Required work: Among the entries below, one stretch runs from the line that contains "of tangle, massaging" through the line that contains "Pushing hand of". Repeat that stretch exactly, ends included, and only that.

= = = = = = =

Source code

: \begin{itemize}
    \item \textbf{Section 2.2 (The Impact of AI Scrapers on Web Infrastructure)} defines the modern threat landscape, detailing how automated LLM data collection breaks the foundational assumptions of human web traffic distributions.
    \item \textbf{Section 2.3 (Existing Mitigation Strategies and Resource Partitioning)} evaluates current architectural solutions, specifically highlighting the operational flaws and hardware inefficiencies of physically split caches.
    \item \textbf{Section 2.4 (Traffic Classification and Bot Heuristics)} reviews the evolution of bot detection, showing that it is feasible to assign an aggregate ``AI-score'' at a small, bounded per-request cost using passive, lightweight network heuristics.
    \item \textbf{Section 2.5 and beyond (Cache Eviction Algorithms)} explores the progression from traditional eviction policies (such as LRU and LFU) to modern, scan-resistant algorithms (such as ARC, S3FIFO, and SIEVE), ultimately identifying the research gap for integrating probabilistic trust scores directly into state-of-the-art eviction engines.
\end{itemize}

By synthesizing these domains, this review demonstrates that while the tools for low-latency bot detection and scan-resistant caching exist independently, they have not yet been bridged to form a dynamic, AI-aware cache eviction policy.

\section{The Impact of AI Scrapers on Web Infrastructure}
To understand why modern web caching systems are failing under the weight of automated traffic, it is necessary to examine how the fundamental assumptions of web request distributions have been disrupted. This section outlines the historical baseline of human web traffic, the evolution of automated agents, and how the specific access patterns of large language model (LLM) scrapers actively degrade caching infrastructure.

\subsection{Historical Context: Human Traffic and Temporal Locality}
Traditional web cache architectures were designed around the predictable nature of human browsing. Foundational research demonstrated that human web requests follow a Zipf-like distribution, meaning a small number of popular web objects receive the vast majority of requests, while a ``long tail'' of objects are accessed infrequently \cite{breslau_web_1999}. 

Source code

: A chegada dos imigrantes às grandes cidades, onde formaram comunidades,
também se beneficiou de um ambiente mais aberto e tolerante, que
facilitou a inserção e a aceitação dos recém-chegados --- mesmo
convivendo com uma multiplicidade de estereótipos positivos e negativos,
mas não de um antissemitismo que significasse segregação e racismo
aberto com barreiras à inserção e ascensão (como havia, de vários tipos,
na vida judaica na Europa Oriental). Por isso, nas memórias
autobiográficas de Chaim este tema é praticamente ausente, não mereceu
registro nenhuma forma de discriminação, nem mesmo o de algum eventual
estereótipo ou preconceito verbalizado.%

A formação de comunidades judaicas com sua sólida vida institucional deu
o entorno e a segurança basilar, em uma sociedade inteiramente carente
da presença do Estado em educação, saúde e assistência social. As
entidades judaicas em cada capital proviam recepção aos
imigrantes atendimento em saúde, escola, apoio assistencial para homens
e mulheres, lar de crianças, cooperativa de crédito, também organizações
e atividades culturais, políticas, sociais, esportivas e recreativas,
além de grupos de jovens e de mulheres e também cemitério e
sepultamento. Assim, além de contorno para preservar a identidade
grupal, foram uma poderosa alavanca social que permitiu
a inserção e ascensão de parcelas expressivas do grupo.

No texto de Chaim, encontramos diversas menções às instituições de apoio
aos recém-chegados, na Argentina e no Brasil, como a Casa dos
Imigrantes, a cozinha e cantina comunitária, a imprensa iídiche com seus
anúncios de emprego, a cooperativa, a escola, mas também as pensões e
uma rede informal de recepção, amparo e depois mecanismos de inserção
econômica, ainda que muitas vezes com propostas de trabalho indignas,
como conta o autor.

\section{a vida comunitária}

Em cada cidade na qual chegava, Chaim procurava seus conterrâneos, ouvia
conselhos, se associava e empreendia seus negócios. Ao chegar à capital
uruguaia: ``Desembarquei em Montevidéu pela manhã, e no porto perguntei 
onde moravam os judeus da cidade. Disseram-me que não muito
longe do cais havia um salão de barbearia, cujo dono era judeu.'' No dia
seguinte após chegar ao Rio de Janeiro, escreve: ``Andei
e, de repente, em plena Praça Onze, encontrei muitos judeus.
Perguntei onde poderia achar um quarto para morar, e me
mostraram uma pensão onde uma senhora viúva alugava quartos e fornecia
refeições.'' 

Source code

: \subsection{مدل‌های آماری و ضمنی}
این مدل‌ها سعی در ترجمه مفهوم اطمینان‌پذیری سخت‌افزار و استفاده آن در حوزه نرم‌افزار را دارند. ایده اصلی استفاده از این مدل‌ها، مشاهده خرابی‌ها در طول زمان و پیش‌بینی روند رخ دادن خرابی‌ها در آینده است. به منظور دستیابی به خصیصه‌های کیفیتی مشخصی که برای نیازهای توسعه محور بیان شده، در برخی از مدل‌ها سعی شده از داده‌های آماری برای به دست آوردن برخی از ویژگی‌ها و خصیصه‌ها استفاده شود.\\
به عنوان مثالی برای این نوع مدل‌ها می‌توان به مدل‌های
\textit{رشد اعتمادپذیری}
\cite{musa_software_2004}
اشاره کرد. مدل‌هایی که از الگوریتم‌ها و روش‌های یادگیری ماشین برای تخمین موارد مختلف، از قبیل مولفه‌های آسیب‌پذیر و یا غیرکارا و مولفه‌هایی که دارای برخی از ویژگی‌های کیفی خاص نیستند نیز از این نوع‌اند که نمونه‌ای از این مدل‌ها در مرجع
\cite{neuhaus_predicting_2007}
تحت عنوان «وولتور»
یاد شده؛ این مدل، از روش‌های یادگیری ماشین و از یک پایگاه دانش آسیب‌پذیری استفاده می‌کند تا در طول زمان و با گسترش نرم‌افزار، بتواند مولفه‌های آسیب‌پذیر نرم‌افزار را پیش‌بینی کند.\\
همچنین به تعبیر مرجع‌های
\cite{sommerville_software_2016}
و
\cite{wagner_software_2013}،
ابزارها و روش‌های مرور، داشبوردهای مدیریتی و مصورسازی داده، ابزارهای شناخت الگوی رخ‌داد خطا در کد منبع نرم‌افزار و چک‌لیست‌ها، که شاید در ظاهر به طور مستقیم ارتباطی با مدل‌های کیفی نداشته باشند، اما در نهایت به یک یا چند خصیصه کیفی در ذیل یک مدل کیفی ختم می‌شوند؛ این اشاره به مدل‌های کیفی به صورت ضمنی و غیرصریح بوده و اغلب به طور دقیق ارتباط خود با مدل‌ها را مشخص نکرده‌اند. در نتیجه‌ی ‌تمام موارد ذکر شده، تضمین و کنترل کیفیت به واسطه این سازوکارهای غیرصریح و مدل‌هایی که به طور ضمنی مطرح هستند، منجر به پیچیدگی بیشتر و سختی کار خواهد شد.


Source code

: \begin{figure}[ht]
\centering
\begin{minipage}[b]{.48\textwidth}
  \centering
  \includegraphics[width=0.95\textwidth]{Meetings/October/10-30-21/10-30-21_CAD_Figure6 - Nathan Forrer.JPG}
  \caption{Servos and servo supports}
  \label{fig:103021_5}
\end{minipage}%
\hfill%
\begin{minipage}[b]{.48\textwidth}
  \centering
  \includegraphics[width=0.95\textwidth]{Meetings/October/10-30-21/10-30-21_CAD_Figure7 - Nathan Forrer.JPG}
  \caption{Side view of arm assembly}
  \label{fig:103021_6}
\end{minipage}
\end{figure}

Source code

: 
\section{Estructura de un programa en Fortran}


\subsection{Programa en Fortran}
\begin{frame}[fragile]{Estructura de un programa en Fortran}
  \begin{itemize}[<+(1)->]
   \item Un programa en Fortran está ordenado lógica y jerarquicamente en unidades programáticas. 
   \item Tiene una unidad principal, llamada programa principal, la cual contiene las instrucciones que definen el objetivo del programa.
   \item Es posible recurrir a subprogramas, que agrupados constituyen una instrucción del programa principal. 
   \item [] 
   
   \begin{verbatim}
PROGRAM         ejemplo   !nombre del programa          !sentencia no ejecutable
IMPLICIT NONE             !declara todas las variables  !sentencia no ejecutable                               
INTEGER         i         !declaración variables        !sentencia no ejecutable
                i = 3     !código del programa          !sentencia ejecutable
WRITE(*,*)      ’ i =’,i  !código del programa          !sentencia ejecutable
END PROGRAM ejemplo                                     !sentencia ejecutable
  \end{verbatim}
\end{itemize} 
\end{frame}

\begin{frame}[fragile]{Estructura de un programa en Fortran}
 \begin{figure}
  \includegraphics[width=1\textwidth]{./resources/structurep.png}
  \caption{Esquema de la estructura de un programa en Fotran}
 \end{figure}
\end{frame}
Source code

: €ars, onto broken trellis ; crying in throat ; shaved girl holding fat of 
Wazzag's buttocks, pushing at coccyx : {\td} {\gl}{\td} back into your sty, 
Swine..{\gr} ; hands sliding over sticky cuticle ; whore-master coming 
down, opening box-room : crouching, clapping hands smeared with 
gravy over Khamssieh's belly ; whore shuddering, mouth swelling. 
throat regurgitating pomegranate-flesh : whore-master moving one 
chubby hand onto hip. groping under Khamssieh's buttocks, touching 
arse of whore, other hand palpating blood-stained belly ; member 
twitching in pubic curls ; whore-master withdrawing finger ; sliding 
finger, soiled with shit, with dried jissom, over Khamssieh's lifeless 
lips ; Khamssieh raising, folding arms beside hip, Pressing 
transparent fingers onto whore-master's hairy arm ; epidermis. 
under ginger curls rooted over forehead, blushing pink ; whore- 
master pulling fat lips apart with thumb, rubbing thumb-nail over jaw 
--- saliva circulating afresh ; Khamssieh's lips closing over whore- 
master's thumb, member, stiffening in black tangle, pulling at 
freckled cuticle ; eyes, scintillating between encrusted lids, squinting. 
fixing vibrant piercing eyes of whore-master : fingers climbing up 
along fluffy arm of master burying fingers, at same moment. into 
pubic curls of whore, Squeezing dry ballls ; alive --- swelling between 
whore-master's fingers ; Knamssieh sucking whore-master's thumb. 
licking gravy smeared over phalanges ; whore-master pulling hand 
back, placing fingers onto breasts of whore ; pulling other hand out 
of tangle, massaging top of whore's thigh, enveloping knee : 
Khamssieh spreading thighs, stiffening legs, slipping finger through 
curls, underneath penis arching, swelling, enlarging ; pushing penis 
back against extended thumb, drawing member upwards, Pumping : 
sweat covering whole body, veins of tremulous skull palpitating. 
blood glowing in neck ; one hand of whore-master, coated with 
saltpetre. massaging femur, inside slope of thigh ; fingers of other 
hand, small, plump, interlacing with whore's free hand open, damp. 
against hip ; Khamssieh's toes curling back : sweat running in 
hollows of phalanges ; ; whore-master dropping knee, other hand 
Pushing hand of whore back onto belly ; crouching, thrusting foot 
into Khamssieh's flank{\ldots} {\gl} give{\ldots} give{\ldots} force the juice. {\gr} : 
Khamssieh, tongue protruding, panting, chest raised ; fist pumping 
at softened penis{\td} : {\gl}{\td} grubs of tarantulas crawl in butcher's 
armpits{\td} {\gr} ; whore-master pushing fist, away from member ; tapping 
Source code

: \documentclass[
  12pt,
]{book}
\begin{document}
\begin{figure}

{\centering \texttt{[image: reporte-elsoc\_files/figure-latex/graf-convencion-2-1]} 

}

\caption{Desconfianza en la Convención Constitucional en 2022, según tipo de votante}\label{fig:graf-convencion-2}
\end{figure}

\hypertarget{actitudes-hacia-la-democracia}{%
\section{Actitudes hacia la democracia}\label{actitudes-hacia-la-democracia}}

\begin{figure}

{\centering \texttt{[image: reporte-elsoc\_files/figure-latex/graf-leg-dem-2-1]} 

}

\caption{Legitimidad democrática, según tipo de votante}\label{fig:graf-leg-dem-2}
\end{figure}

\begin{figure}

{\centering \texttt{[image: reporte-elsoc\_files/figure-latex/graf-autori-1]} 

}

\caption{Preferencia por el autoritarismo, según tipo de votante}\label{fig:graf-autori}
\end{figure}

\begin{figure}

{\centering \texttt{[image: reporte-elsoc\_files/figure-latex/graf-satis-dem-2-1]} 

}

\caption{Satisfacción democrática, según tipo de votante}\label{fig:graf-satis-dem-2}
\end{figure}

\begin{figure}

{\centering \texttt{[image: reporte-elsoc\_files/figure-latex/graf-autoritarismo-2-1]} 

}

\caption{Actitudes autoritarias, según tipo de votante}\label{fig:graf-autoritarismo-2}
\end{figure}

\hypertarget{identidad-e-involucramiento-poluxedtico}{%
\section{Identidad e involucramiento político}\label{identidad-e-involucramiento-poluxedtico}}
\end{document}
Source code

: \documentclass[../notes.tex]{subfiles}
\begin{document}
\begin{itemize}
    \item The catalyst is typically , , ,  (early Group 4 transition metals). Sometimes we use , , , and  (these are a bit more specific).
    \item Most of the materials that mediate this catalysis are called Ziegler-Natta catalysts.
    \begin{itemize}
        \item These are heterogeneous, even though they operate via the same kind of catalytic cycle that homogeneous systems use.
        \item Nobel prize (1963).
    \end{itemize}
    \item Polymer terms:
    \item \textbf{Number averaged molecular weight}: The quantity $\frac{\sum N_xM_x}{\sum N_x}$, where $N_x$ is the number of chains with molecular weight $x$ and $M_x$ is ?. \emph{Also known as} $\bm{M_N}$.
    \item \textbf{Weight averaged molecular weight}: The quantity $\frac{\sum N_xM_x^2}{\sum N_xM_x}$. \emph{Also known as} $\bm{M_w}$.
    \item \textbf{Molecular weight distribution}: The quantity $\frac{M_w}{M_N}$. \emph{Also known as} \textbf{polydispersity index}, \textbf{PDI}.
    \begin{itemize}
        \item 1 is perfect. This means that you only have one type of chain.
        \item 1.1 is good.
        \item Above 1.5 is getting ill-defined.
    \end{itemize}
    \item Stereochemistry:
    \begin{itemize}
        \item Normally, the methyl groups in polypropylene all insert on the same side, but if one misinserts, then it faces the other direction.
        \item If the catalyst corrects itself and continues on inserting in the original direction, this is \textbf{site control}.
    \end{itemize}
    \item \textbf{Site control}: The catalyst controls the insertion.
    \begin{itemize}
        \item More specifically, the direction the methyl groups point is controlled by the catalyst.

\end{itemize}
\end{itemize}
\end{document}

= = = = = = =

Result for this exercise:
of tangle, massaging top of whore's thigh, enveloping knee : 
Khamssieh spreading thighs, stiffening legs, slipping finger through 
curls, underneath penis arching, swelling, enlarging ; pushing penis 
back against extended thumb, drawing member upwards, Pumping : 
sweat covering whole body, veins of tremulous skull palpitating. 
blood glowing in neck ; one hand of whore-master, coated with 
saltpetre. massaging femur, inside slope of thigh ; fingers of other 
hand, small, plump, interlacing with whore's free hand open, damp. 
against hip ; Khamssieh's toes curling back : sweat running in 
hollows of phalanges ; ; whore-master dropping knee, other hand 
Pushing hand of whore back onto belly ; crouching, thrusting foot 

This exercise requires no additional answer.